--- INFORMATION SHOWN ---

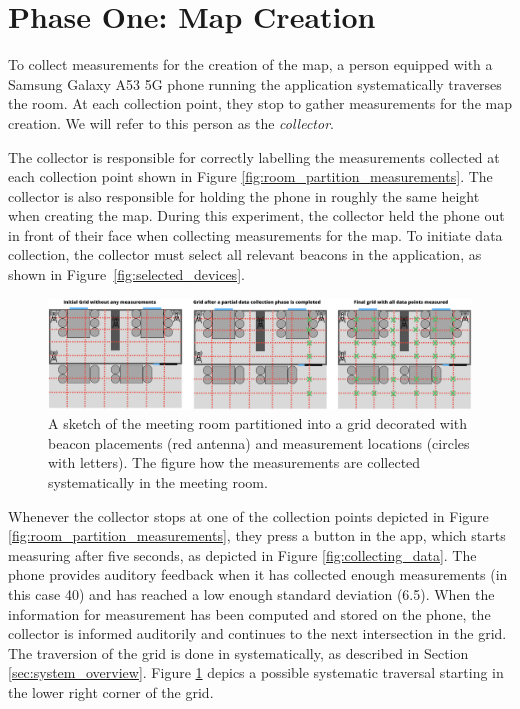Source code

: \section{Phase One: Map Creation}\label{sec:eval_phase1}
To collect measurements for the creation of the map, a person equipped with a Samsung Galaxy A53 5G phone running the application systematically traverses the room. 
At each collection point, they stop to gather measurements for the map creation.
We will refer to this person as the \textit{collector}.

The collector is responsible for correctly labelling the measurements collected at each collection point shown in Figure \ref{fig:room_partition_measurements}. 
The collector is also responsible for holding the phone in roughly the same height when creating the map. 
During this experiment, the collector held the phone out in front of their face when collecting measurements for the map.
To initiate data collection, the collector must select all relevant beacons in the application, as shown in Figure~\ref{fig:selected_devices}.

\begin{figure}[h]
    \centering
    \includegraphics[width=\textwidth]{images/experiment_map_creation.png}
    \caption{A sketch of the meeting room partitioned into a grid decorated with beacon placements (red antenna) and measurement locations (circles with letters). The figure how the measurements are collected systematically in the meeting room.}
    \label{fig:experiment_map_creation}
\end{figure}
Whenever the collector stops at one of the collection points depicted in Figure \ref{fig:room_partition_measurements}, they press a button in the app, which starts measuring after five seconds, as depicted in Figure \ref{fig:collecting_data}.
The phone provides auditory feedback when it has collected enough measurements (in this case 40) and has reached a low enough standard deviation (6.5).
When the information for measurement has been computed and stored on the phone, the collector is informed auditorily and continues to the next intersection in the grid. 
The traversion of the grid is done in systematically, as described in Section \ref{sec:system_overview}. 
Figure \ref{fig:experiment_map_creation} depics a possible systematic traversal starting in the lower right corner of the grid. 


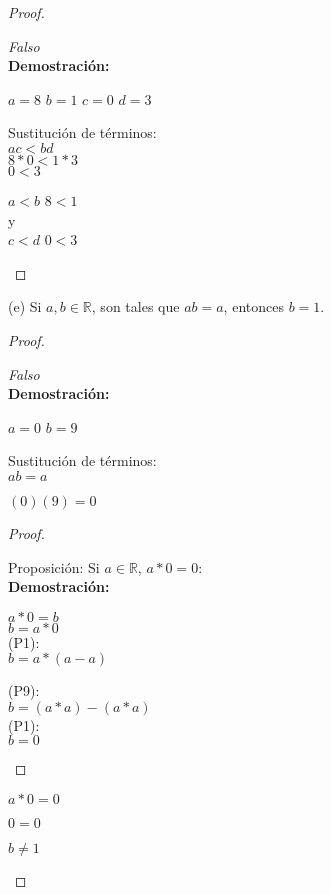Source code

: \documentclass[12pt, a4paper]{article}
\begin{document}
    \begin{proof}
        \begin{center}
            \textit{Falso}\\
            \textbf{Demostración:}

            $a = 8$ $b = 1$ $c = 0$ $d = 3$

            Sustitución de términos:\\
            $ac < bd$\\
            $8*0<1*3$\\
            $0<3$

            $a<b$  $8<1$\\
            y\\
            $c<d$  $0<3$

        \end{center}
    \end{proof}
(e) Si $a,b \in \mathbb{R}$, son tales que $ab = a$, entonces $b = 1$.
    \begin{proof}
        \begin{center}
            \textit{Falso}\\
            \textbf{Demostración:}

            $a = 0$ $b = 9$

            Sustitución de términos:\\
            $ab = a$

            $(0)(9)=0$

            \begin{proof}
                \begin{center}
                    Proposición: Si $a \in \mathbb{R}$, $a*0=0$:\\
                \textbf{Demostración:}

                    $a*0=b$\\
                    $b=a*0$\\

                    (P1):\\
                    $b=a*(a-a)$

                    (P9):\\
                    $b=(a*a)-(a*a)$\\

                    (P1):\\
                    $b=0$\\
                \end{center}
            \end{proof}
            
            $a*0=0$

            $0 = 0$

            $b \neq 1$

        \end{center}
    \end{proof}
\end{document}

---

YOUR TASK
In the entries, some lines may contain the word "with". Give how many do, as a number by itself.

RESPONSE TO THIS EXERCISE
2